Douglas Ross named new Scottish Conservative leader
Former government minister Douglas Ross has been confirmed as the new Scottish Conservative leader.
The 37-year-old takes on the role after winning the leadership without a contest.
The Moray MP was the only candidate to put their name forward to replace Jackson Carlaw, who quit as the Scottish Tories‘ leader last month.
Mr Carlaw said he had come to the “painful conclusion” that he was not the best person to lead the case for Scotland remaining in the UK.
And it will be fronting the Unionist cause that will now become Mr Ross’s major focus ahead of Scottish Parliament elections next year.
He said being named the Scottish Tories’ new leader was “the honour and privilege of a lifetime”.
“Now our focus must turn to earning the trust of people looking for a positive and credible alternative for Scotland, and who want a fresh start for our country,” he added.

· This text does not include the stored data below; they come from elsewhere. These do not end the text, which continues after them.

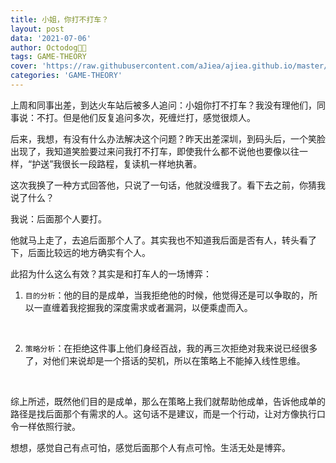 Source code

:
 ```yaml
---
title: 小姐，你打不打车？
layout: post
data: '2021-07-06'
author: Octodog🐙🐶
tags: GAME-THEORY
cover: 'https://raw.githubusercontent.com/aJiea/ajiea.github.io/master/_posts/210706/COVER.JPG'
categories: 'GAME-THEORY'
---
```


上周和同事出差，到达火车站后被多人追问：小姐你打不打车？我没有理他们，同事说：不打。但是他们反复追问多次，死缠烂打，感觉很烦人。
<br/>

后来，我想，有没有什么办法解决这个问题？昨天出差深圳，到码头后，一个笑脸出现了，我知道笑脸要过来问我打不打车，即使我什么都不说他也要像以往一样，“护送”我很长一段路程，复读机一样地执著。
<br/>

这次我换了一种方式回答他，只说了一句话，他就没缠我了。看下去之前，你猜我说了什么？
<br/>

我说：后面那个人要打。
<br/>

他就马上走了，去追后面那个人了。其实我也不知道我后面是否有人，转头看了下，后面比较远的地方确实有个人。
<br/>

此招为什么这么有效？其实是和打车人的一场博弈：
1. ``目的分析``：他的目的是成单，当我拒绝他的时候，他觉得还是可以争取的，所以一直缠着我挖掘我的深度需求或者漏洞，以便乘虚而入。
<br/>

2. ``策略分析``：在拒绝这件事上他们身经百战，我的再三次拒绝对我来说已经很多了，对他们来说却是一个搭话的契机，所以在策略上不能掉入线性思维。
<br/>

综上所述，既然他们目的是成单，那么在策略上我们就帮助他成单，告诉他成单的路径是找后面那个有需求的人。这句话不是建议，而是一个行动，让对方像执行口令一样依照行驶。
<br/>

想想，感觉自己有点可怕，感觉后面那个人有点可怜。生活无处是博弈。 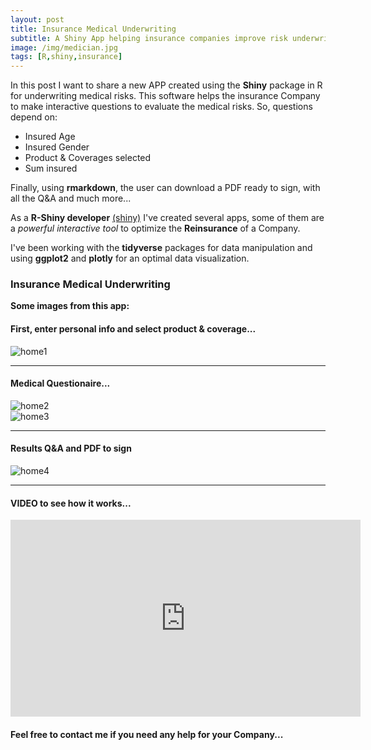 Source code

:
 ```yaml
---
layout: post
title: Insurance Medical Underwriting
subtitle: A Shiny App helping insurance companies improve risk underwriting
image: /img/medician.jpg
tags: [R,shiny,insurance]
---
```


In this post I want to share a new APP created using the **Shiny** package in R for underwriting medical risks. 
This software helps the insurance Company to make interactive questions to evaluate the medical risks. So, questions depend on:
- Insured Age
- Insured Gender
- Product & Coverages selected
- Sum insured

Finally, using **rmarkdown**, the user can download a PDF ready to sign, with all the Q&A and much more...

As a **R-Shiny developer** [(shiny)](http://shiny.rstudio.com/tutorial/) I've created several apps, some of them are a *powerful interactive tool* to optimize the **Reinsurance** of a Company.

I've been working with the **tidyverse** packages for data manipulation and using **ggplot2** and **plotly** for an optimal data visualization. 

### Insurance Medical Underwriting
**Some images from this app:**

#### First, enter personal info and select product & coverage...
![home1](https://i.ibb.co/PmkXcHP/Captura-2.png)
* * *
#### Medical Questionaire...
![home2](https://i.ibb.co/dQR0Hzk/Captura-3.png)
<br>
![home3](https://i.ibb.co/T0fNCbz/Captura-4.png)
* * *
#### Results Q&A and PDF to sign
![home4](https://i.ibb.co/yXRTPXW/Captura-5.png)

* * *

#### VIDEO to see how it works...
<iframe width="560" height="315" src="https://youtube.com/embed/PRmvaZthXcw" frameborder="0" allow="accelerometer; autoplay; encrypted-media; gyroscope; picture-in-picture" allowfullscreen></iframe>

#### Feel free to contact me if you need any help for your Company...
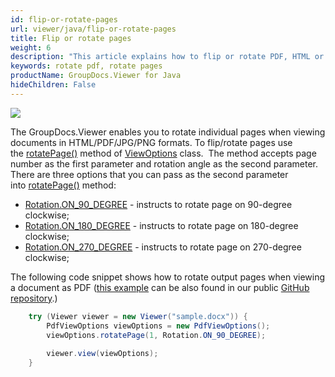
 ```yaml
---
id: flip-or-rotate-pages
url: viewer/java/flip-or-rotate-pages
title: Flip or rotate pages
weight: 6
description: "This article explains how to flip or rotate PDF, HTML or Image pages when rendering documents with GroupDocs.Viewer within your Java applications."
keywords: rotate pdf, rotate pages
productName: GroupDocs.Viewer for Java
hideChildren: False
---
```

![](/viewer/java/images/flip-or-rotate-pages.png)

The GroupDocs.Viewer enables you to rotate individual pages when viewing documents in HTML/PDF/JPG/PNG formats. To flip/rotate pages use the [rotatePage()](https://reference.groupdocs.com/viewer/java/com.groupdocs.viewer.options/ViewOptions#rotatePage(int,%20int)) method of [ViewOptions](https://reference.groupdocs.com/viewer/java/com.groupdocs.viewer.options/ViewOptions) class.  The method accepts page number as the first parameter and rotation angle as the second parameter. There are three options that you can pass as the second parameter into [rotatePage()](https://reference.groupdocs.com/viewer/java/com.groupdocs.viewer.options/ViewOptions#rotatePage(int,%20int)) method:

* [Rotation.ON_90_DEGREE](https://reference.groupdocs.com/viewer/java/com.groupdocs.viewer.options/Rotation#ON_90_DEGREE) - instructs to rotate page on 90-degree clockwise;
* [Rotation.ON_180_DEGREE](https://reference.groupdocs.com/viewer/java/com.groupdocs.viewer.options/Rotation#ON_180_DEGREE) - instructs to rotate page on 180-degree clockwise;
* [Rotation.ON_270_DEGREE](https://reference.groupdocs.com/viewer/java/com.groupdocs.viewer.options/Rotation#ON_270_DEGREE) - instructs to rotate page on 270-degree clockwise;

The following code snippet shows how to rotate output pages when viewing a document as PDF ([this example](https://github.com/groupdocs-viewer/GroupDocs.Viewer-for-Java/blob/master/Examples/src/main/java/com/groupdocs/viewer/examples/advanced_usage/rendering/common_rendering_options/RotatePages.java) can be also found in our public [GitHub repository](https://github.com/groupdocs-viewer/GroupDocs.Viewer-for-Java).)

```java
    try (Viewer viewer = new Viewer("sample.docx")) {
        PdfViewOptions viewOptions = new PdfViewOptions();
        viewOptions.rotatePage(1, Rotation.ON_90_DEGREE);
    
        viewer.view(viewOptions);
    }
```
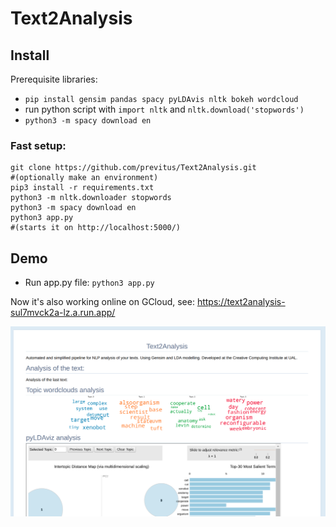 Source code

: # Text2Analysis

## Install 

Prerequisite libraries:

- `pip install gensim pandas spacy pyLDAvis nltk bokeh wordcloud`
- run python script with `import nltk` and `nltk.download('stopwords')`
- `python3 -m spacy download en`

### Fast setup:

```
git clone https://github.com/previtus/Text2Analysis.git
#(optionally make an environment)
pip3 install -r requirements.txt
python3 -m nltk.downloader stopwords
python3 -m spacy download en
python3 app.py
#(starts it on http://localhost:5000/)
```

## Demo

- Run app.py file: `python3 app.py`

Now it's also working online on GCloud, see: https://text2analysis-sul7mvck2a-lz.a.run.app/

[![Demo on GCloud](https://raw.githubusercontent.com/previtus/Text2Analysis/master/illustration_screen.png)](https://text2analysis-sul7mvck2a-lz.a.run.app/ "Online Demo")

Support for Scottish independence appears to have risen this year and several recent polls have found a majority of Scots in favour of breaking away from the UK.
Last month, a Panelbase poll found support for a “Yes” vote in an independence referendum was at 54% and support for “No” at 46%.
This is a near-reversal of the result of the 2014 Scottish independence referendum, in which 55% voted against breaking away from the UK.
Should they gain a majority at next year’s Scottish Parliament elections, the SNP have vowed to hold another independence referendum.
Mr Ross, who does not currently sit in the Scottish Parliament, will hope to win a seat at Holyrood in next May’s election.
But he has said he has no plans to quit the House of Common before the next general election, scheduled for 2024.
In Mr Ross’s absence from the Holyrood chamber until the 2021 Scottish Parliament elections, former Scottish Conservative leader Ruth Davidson will face SNP leader Nicola Sturgeon at First Minister’s Questions.
During her leadership, Ms Davidson revived the Tories’ fortunes in Scotland and saw the party win 13 seats at Westminster at the 2017 general election.
However, the Remain supporter quit as Scottish Conservative leader shortly after Boris Johnson became prime minister, as she cited the conflict she felt over Brexit and her hope of achieving a better balance in her life as a new mother.